** EXERCISE DETAILS **
Look through the data below for the string "timeout", and copy every line where it turns up.

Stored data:

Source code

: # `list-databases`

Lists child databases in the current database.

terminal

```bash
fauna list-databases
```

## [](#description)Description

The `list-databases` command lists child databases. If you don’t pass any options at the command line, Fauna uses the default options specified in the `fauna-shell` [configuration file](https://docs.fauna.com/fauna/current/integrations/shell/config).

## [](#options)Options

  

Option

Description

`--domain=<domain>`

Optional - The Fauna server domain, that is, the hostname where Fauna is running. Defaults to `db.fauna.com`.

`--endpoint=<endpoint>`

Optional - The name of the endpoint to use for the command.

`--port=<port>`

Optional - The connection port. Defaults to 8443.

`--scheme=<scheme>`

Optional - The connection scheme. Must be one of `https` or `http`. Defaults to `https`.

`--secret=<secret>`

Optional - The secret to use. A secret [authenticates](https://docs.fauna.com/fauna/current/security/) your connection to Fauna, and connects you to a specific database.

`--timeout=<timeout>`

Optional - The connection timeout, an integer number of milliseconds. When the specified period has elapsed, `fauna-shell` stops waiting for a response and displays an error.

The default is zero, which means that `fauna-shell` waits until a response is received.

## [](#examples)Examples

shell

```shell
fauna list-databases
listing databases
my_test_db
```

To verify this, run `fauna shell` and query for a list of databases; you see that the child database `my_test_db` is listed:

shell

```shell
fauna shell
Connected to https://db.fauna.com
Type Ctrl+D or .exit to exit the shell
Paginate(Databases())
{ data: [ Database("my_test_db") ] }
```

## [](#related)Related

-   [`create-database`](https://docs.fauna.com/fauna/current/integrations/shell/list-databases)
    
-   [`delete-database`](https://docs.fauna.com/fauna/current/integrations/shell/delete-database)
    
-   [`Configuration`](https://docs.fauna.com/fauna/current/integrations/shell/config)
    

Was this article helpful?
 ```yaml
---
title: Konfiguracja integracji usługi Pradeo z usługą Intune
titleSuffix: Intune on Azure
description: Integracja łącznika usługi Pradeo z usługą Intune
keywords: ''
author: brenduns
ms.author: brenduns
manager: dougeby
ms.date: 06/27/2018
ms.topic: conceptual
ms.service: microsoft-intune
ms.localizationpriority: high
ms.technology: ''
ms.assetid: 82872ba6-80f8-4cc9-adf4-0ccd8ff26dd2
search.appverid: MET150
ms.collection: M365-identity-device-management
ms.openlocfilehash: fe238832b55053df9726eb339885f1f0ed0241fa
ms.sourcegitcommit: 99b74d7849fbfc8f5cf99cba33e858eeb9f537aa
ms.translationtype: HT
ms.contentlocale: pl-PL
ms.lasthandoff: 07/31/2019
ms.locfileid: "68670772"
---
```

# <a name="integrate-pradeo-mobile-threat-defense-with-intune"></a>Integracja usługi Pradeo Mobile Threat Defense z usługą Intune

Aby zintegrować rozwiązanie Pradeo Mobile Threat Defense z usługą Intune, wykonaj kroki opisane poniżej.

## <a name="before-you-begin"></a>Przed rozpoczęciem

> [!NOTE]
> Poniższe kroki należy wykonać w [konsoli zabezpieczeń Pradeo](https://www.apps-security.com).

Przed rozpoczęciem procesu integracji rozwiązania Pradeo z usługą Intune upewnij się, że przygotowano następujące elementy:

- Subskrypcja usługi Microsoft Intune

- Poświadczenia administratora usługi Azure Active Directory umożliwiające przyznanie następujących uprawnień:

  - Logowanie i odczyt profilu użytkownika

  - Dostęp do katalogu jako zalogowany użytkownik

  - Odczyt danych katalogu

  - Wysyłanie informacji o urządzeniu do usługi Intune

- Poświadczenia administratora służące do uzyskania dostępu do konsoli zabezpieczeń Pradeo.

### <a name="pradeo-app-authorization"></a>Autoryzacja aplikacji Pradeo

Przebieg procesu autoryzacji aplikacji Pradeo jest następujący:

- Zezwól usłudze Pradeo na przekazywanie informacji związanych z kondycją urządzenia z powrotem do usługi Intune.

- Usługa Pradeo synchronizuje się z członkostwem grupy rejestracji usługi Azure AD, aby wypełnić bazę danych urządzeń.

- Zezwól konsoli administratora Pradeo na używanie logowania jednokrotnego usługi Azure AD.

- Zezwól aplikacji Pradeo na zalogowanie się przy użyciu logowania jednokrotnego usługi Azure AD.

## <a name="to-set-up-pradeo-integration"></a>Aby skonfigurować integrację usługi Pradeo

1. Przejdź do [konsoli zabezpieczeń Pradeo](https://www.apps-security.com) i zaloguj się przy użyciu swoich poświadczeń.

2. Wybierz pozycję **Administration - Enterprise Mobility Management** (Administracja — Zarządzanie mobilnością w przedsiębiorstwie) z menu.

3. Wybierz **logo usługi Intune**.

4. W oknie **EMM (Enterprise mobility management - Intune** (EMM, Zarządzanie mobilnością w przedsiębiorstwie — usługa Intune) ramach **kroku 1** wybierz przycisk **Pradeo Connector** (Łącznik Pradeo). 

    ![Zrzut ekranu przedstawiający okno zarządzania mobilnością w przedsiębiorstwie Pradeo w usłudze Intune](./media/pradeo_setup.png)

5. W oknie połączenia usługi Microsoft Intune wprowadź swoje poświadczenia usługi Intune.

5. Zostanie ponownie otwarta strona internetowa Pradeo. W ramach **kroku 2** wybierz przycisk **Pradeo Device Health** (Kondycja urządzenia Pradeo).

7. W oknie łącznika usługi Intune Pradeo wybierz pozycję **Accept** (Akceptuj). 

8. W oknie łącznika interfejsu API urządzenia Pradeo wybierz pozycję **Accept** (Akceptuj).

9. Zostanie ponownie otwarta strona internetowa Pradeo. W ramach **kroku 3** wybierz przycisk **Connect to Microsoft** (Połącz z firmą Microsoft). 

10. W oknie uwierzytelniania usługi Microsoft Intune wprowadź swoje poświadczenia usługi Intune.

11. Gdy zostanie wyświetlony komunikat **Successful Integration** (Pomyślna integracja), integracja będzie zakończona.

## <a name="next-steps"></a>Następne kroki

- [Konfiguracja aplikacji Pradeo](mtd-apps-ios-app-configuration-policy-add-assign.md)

** SOLUTION FOR THIS TASK **
`--timeout=<timeout>`
Optional - The connection timeout, an integer number of milliseconds. When the specified period has elapsed, `fauna-shell` stops waiting for a response and displays an error.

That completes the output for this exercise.